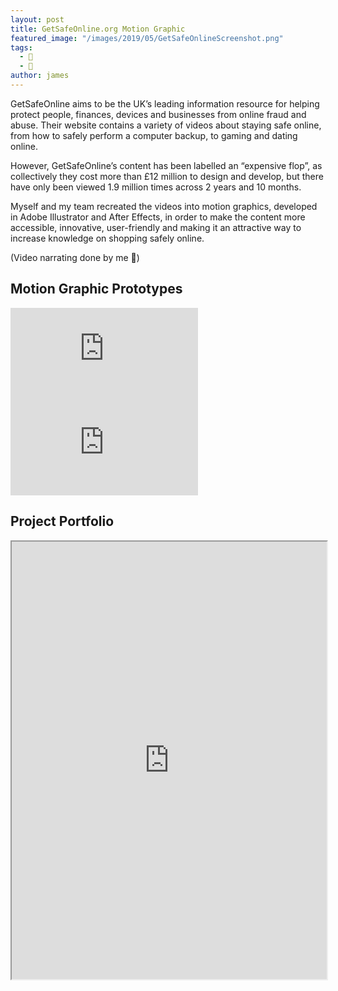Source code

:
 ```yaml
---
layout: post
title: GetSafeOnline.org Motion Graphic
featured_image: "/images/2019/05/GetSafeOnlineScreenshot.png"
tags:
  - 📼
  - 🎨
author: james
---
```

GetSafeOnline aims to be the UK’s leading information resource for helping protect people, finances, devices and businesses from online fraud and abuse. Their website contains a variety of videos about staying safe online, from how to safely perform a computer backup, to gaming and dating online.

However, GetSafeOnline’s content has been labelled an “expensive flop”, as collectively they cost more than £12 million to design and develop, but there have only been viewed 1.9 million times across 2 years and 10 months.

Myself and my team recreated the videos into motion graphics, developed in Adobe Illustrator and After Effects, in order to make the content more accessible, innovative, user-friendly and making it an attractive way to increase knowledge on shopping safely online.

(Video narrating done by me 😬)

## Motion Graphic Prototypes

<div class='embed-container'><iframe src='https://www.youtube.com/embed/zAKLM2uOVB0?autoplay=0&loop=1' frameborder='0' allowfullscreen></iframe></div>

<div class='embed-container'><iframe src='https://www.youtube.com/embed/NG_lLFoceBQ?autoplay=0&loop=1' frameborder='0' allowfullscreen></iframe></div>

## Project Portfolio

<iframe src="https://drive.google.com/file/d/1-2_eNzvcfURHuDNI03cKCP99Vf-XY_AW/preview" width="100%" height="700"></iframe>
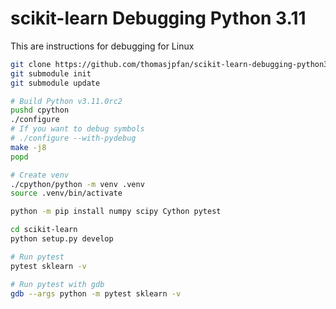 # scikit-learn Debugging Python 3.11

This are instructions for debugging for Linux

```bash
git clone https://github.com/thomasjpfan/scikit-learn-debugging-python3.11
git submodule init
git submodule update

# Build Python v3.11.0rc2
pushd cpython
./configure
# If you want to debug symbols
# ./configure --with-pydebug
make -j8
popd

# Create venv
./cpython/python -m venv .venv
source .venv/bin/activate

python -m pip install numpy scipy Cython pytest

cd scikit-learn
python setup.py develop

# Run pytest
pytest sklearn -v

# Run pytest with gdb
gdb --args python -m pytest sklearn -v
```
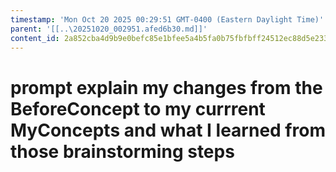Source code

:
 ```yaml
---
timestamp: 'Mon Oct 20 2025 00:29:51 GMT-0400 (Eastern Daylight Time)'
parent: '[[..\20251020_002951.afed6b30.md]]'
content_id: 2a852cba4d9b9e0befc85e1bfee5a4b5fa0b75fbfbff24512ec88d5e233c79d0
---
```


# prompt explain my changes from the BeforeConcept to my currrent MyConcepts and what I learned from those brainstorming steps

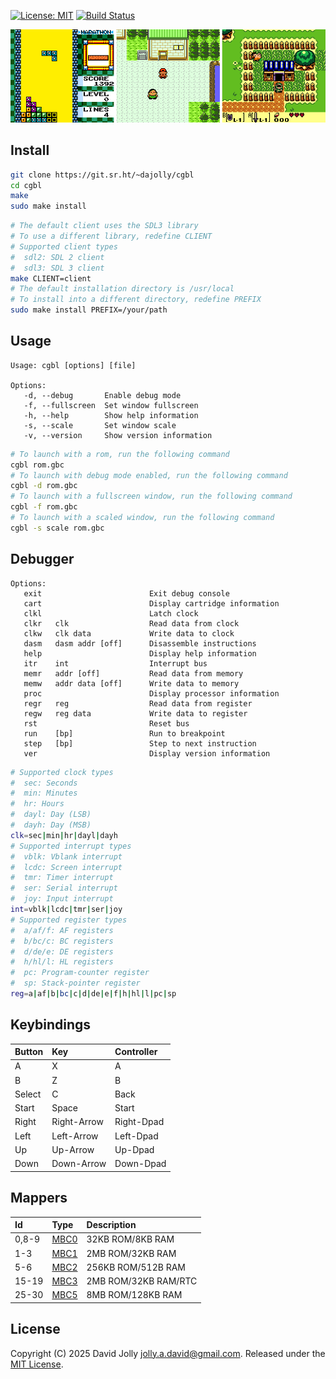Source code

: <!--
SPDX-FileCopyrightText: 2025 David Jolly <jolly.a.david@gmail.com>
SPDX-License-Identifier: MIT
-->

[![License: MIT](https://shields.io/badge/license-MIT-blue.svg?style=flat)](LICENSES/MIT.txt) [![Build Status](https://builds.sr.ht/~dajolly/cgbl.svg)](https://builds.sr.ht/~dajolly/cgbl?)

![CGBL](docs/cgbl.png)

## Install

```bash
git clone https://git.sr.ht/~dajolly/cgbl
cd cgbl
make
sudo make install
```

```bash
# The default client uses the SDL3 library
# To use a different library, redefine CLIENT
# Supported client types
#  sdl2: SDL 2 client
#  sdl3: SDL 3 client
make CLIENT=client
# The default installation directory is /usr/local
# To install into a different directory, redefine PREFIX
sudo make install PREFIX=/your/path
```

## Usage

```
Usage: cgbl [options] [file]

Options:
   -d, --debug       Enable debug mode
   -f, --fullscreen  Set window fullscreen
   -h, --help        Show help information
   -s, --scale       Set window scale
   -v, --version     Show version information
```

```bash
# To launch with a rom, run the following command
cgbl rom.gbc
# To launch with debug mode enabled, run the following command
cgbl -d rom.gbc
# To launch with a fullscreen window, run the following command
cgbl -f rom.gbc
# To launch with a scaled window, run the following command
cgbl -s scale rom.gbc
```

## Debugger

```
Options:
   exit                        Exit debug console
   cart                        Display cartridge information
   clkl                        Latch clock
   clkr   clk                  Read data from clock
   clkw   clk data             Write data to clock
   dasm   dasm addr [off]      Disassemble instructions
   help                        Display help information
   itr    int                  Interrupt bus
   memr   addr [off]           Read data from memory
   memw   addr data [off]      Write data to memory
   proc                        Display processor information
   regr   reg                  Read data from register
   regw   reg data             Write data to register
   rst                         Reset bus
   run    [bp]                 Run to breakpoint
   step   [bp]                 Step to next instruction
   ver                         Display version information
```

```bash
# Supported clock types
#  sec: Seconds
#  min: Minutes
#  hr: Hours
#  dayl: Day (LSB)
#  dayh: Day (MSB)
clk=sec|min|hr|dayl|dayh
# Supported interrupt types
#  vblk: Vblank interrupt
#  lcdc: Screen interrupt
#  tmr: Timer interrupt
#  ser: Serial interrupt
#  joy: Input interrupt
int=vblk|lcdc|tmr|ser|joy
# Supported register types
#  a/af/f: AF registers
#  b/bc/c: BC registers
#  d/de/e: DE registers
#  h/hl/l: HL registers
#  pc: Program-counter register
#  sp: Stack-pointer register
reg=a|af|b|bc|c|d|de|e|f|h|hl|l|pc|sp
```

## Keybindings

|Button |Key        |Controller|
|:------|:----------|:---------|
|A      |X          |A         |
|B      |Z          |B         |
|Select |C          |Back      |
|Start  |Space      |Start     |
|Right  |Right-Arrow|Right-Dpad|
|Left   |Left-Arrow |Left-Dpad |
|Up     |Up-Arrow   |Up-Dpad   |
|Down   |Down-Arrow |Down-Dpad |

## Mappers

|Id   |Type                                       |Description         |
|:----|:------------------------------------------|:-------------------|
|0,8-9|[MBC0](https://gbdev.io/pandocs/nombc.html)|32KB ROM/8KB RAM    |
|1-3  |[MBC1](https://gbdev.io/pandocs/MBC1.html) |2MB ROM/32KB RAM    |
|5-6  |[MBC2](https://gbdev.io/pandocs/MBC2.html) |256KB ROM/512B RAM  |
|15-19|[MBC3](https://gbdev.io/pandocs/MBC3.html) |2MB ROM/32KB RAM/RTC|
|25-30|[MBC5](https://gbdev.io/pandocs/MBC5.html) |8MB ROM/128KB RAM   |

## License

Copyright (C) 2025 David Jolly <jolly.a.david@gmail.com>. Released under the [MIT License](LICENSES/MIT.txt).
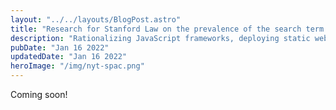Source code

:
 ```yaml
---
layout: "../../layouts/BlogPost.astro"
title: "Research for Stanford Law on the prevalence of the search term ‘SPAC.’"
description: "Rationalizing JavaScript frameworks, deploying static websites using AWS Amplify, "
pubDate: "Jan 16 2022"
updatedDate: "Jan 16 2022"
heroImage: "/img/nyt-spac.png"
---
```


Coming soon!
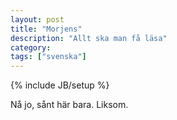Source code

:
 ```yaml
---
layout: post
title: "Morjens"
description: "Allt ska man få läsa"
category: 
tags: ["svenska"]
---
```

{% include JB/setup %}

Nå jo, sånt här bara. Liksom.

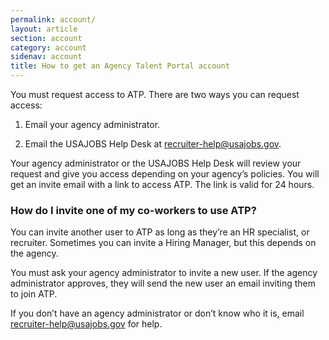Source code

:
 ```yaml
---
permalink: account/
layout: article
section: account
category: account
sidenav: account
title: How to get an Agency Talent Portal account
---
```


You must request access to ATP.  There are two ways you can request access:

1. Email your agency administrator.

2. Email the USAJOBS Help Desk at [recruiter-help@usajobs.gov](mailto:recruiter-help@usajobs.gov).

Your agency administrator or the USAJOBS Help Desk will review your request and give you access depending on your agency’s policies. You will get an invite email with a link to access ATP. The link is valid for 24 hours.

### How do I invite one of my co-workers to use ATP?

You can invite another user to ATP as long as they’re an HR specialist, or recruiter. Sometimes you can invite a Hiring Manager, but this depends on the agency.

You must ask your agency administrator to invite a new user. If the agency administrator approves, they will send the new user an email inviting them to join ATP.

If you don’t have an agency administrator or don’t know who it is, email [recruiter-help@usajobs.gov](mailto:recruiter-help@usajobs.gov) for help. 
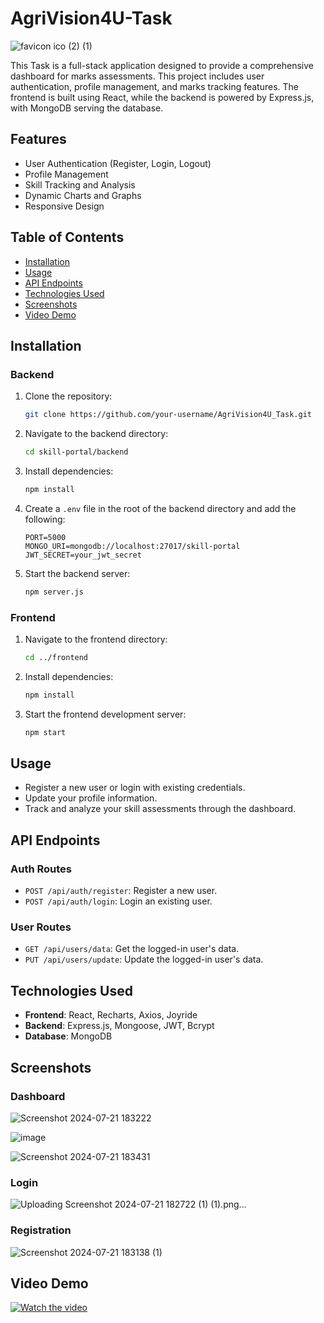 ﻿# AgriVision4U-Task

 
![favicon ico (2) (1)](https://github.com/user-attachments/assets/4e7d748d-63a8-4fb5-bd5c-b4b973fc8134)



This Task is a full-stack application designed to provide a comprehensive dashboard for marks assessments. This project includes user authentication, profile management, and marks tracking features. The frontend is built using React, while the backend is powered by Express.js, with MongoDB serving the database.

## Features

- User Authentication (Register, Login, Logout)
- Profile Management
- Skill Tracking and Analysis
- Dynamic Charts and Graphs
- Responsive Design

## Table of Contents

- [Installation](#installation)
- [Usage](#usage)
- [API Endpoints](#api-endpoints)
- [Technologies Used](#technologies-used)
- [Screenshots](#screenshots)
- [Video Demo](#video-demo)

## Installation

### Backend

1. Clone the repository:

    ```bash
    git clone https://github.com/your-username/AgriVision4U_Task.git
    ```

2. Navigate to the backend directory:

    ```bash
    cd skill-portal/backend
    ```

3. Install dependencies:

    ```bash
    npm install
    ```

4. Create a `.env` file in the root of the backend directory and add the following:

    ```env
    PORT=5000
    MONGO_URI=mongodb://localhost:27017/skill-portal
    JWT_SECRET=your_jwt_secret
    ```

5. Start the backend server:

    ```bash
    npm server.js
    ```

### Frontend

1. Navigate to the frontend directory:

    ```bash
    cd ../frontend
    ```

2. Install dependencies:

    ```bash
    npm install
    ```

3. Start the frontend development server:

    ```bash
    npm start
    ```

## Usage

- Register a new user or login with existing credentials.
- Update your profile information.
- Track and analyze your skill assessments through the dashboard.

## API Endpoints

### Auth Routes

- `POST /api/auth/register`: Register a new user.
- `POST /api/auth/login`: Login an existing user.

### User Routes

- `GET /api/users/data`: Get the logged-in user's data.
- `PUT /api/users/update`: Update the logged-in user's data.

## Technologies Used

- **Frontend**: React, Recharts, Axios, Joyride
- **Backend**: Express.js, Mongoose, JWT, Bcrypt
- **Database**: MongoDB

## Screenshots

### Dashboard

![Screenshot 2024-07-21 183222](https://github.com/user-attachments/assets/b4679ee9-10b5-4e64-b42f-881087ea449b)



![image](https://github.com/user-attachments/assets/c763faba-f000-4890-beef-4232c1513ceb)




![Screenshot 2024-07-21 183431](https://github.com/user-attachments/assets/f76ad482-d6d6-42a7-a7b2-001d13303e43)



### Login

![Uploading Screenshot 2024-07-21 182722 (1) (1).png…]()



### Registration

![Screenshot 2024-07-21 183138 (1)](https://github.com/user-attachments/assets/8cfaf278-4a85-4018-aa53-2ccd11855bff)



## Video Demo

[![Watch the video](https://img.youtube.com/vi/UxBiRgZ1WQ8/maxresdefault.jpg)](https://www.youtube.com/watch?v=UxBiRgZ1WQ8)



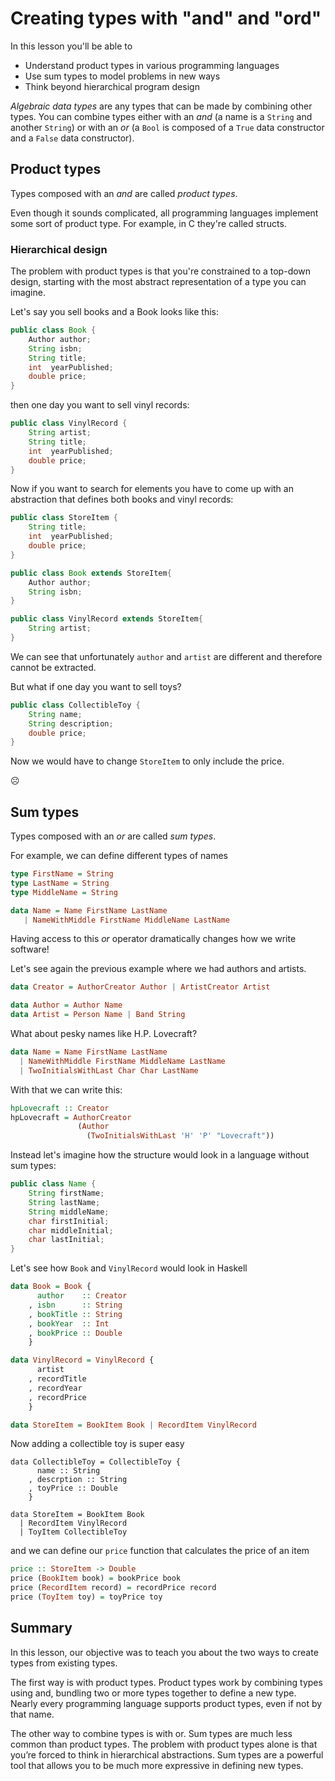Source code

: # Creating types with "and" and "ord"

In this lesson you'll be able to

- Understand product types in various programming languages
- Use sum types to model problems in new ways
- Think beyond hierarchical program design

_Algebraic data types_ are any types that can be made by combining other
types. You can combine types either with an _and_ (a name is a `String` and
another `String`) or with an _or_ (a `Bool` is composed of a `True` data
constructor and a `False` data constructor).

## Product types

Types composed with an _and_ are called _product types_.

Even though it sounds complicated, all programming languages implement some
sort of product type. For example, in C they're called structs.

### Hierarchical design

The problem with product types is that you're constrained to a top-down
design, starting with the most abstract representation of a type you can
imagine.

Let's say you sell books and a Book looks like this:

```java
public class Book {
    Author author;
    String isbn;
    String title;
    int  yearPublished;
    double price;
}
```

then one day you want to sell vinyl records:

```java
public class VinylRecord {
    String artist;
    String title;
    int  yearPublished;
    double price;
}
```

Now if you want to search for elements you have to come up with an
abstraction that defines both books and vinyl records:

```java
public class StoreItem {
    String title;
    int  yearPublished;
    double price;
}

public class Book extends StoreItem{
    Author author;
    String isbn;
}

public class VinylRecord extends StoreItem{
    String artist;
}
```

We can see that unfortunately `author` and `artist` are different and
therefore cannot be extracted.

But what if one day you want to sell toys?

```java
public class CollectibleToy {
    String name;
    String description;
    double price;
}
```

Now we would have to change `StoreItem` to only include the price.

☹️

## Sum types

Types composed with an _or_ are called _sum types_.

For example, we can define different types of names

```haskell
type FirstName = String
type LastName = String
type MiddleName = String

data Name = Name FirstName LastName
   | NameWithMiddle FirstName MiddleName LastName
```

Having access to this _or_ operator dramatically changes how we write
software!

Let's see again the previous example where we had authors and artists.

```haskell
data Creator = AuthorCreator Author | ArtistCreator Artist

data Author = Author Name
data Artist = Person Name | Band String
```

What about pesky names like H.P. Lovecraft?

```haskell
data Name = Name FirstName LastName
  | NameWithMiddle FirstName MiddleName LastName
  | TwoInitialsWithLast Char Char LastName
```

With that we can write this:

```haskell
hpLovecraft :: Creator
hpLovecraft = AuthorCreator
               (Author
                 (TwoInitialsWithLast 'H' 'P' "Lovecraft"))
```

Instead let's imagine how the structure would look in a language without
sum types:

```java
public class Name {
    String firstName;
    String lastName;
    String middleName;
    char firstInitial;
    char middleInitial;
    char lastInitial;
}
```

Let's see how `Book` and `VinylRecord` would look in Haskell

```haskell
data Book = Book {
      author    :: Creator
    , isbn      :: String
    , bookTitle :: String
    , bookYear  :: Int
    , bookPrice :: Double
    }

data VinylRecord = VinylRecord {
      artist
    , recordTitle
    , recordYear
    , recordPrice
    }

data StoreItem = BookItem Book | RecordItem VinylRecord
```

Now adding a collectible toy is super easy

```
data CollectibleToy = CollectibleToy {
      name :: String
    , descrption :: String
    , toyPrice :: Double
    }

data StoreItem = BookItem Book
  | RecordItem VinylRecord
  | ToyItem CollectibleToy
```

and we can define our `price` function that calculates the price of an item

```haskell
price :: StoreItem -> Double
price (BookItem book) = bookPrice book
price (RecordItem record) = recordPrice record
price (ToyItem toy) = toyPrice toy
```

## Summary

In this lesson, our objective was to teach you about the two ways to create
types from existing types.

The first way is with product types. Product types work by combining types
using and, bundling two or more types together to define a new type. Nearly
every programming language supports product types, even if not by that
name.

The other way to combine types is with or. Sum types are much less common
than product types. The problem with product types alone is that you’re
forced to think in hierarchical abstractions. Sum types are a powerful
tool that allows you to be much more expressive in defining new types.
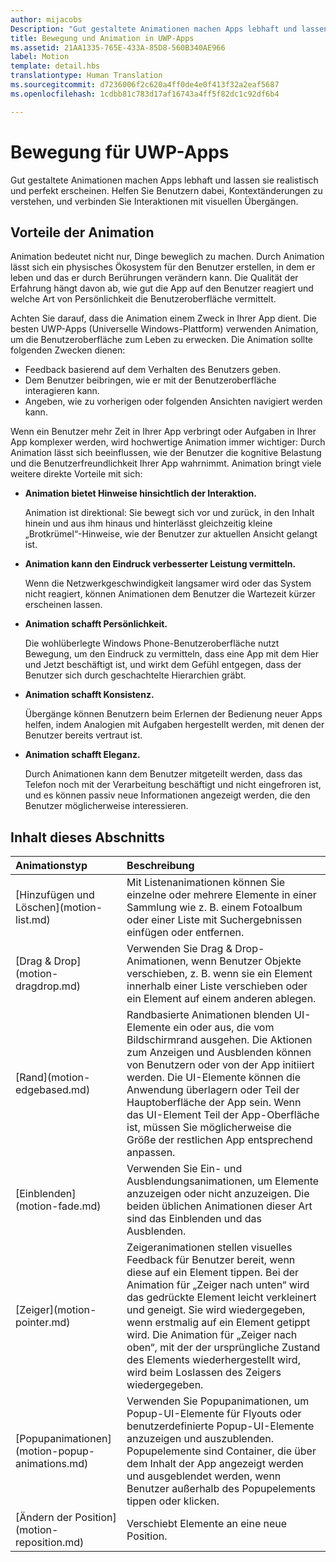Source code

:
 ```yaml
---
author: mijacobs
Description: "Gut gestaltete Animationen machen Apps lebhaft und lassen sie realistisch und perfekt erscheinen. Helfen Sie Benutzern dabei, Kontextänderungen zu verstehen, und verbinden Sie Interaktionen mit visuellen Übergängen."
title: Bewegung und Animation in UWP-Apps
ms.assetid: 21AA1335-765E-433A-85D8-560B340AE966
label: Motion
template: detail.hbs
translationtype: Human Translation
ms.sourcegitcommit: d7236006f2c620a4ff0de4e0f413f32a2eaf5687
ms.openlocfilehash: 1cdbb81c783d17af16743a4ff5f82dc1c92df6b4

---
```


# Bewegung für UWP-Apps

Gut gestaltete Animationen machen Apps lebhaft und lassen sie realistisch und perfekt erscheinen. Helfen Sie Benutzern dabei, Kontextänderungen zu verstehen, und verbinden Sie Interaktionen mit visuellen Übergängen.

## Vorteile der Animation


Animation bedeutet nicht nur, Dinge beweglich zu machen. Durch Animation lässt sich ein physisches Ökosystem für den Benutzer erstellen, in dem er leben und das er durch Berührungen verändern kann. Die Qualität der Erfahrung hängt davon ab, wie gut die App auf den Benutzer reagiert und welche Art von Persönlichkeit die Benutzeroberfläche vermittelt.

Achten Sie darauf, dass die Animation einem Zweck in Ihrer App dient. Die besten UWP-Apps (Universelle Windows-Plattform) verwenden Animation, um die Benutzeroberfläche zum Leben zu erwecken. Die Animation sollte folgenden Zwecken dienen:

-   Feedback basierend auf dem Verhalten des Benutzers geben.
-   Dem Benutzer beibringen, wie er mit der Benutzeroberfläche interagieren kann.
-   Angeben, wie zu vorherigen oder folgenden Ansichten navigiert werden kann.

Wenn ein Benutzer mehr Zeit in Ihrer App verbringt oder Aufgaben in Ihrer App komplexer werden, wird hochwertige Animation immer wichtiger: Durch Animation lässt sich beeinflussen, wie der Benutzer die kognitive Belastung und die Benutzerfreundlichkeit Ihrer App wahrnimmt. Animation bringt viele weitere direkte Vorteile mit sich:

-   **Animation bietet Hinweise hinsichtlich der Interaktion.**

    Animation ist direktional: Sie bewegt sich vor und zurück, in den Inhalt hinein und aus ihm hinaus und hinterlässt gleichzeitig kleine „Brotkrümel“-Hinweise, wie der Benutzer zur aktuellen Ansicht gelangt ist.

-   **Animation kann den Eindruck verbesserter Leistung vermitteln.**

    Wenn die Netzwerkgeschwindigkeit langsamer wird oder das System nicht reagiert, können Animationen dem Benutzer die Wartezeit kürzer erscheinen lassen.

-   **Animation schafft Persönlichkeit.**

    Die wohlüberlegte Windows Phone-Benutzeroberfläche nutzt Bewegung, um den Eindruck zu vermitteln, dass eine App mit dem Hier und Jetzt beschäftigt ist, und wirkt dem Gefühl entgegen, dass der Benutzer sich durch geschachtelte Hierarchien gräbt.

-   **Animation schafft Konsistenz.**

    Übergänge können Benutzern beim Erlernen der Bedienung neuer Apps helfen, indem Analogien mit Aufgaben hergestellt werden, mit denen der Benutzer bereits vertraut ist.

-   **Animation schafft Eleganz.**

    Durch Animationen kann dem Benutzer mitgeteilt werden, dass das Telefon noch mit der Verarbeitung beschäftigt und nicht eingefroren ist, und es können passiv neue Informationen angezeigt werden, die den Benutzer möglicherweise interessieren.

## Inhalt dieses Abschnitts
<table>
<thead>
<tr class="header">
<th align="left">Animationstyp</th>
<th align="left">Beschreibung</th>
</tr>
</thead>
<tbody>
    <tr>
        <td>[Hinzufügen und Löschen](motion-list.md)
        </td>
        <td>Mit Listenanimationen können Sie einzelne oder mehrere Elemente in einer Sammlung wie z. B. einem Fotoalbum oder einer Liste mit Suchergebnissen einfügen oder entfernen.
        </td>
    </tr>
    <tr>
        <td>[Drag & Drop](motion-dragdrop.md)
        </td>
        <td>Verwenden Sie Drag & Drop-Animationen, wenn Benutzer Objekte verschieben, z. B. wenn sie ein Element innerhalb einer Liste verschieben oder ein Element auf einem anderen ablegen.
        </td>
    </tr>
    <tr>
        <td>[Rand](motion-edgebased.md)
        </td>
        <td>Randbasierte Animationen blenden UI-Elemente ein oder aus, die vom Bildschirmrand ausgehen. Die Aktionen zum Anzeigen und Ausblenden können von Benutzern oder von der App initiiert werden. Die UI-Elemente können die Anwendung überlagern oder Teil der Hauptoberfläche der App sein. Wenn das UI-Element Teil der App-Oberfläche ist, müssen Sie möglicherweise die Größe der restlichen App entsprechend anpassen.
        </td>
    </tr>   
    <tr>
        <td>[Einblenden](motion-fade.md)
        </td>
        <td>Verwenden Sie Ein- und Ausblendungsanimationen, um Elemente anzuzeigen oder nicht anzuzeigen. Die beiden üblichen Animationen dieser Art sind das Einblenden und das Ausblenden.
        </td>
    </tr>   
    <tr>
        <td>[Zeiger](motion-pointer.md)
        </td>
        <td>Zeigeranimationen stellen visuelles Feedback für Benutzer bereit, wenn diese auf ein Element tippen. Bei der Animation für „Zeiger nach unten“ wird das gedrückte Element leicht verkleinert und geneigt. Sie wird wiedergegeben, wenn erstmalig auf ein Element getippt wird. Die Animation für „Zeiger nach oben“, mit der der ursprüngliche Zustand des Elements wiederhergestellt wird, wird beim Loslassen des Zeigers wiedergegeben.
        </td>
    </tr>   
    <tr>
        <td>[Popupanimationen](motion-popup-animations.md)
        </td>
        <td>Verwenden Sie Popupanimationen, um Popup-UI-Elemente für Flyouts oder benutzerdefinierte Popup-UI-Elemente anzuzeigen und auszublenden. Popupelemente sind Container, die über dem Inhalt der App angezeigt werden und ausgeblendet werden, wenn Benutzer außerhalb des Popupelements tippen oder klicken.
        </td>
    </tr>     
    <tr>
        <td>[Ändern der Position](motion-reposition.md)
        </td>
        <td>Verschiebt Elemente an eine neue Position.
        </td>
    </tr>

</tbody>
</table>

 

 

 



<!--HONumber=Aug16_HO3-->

(EXERCISE DIRECTIONS)
Beginning with the line containing "- Register a" in the material above, copy every line exactly until you have copied the line containing "Get the logged-in user's data.".

(ANSWER TO THIS EXERCISE)
- Register a new user or login with existing credentials.
- Update your profile information.
- Track and analyze your skill assessments through the dashboard.

## API Endpoints

### Auth Routes

- `POST /api/auth/register`: Register a new user.
- `POST /api/auth/login`: Login an existing user.

### User Routes

- `GET /api/users/data`: Get the logged-in user's data.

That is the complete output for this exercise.